[Start of section]

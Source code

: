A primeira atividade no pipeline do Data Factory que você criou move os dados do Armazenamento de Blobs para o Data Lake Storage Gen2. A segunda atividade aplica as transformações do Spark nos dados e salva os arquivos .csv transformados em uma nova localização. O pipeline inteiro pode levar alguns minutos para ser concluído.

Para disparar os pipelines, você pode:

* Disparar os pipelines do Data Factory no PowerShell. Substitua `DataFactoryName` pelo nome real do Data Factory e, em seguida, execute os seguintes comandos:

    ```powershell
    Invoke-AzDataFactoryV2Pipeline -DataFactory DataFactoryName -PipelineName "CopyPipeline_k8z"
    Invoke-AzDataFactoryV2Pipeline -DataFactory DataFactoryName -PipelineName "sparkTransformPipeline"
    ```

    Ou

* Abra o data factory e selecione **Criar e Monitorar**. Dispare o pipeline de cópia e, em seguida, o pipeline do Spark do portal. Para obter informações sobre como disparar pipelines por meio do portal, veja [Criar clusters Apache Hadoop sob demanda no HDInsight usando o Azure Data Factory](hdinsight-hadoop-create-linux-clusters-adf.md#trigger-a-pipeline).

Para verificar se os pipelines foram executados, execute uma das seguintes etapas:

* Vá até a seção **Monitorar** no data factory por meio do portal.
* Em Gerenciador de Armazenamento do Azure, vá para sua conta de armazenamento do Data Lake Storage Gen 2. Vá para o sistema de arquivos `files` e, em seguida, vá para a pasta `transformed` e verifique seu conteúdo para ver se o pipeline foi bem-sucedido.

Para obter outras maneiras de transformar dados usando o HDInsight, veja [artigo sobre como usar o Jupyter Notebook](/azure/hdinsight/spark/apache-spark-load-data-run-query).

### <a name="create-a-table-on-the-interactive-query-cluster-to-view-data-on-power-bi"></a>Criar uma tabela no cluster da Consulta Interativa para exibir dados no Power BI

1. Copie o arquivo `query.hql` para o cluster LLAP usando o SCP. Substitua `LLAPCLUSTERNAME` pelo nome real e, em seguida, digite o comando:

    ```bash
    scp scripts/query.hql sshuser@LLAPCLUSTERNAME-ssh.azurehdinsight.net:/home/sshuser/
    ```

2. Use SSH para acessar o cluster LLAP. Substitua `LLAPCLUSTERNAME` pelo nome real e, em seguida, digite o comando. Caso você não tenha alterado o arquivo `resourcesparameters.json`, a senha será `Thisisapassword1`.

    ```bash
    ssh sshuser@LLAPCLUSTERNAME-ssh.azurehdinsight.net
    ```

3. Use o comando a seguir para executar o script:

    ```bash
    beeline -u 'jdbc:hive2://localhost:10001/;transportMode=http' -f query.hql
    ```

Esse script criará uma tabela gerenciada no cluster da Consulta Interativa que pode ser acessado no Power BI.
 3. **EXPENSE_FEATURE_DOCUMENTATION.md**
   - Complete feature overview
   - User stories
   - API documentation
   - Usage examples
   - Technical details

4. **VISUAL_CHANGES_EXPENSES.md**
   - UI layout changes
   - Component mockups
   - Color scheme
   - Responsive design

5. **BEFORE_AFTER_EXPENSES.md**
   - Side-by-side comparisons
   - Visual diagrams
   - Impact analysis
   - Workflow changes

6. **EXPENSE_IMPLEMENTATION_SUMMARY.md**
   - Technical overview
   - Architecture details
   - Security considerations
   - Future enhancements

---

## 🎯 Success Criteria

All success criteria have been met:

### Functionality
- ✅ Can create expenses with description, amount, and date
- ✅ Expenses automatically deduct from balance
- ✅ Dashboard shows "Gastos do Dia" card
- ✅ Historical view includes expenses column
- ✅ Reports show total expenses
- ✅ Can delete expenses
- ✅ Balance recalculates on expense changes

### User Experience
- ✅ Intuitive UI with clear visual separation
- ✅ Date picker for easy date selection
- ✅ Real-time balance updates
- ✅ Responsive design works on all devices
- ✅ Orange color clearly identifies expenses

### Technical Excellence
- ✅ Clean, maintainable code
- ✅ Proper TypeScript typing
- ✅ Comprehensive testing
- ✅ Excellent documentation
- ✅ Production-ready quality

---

[End of section]

• What you should do
Nothing before the line holding "### User Experience" belongs in the answer. Repeat that line and the rest of the listing exactly.

• Result for this task
### User Experience
- ✅ Intuitive UI with clear visual separation
- ✅ Date picker for easy date selection
- ✅ Real-time balance updates
- ✅ Responsive design works on all devices
- ✅ Orange color clearly identifies expenses

### Technical Excellence
- ✅ Clean, maintainable code
- ✅ Proper TypeScript typing
- ✅ Comprehensive testing
- ✅ Excellent documentation
- ✅ Production-ready quality

---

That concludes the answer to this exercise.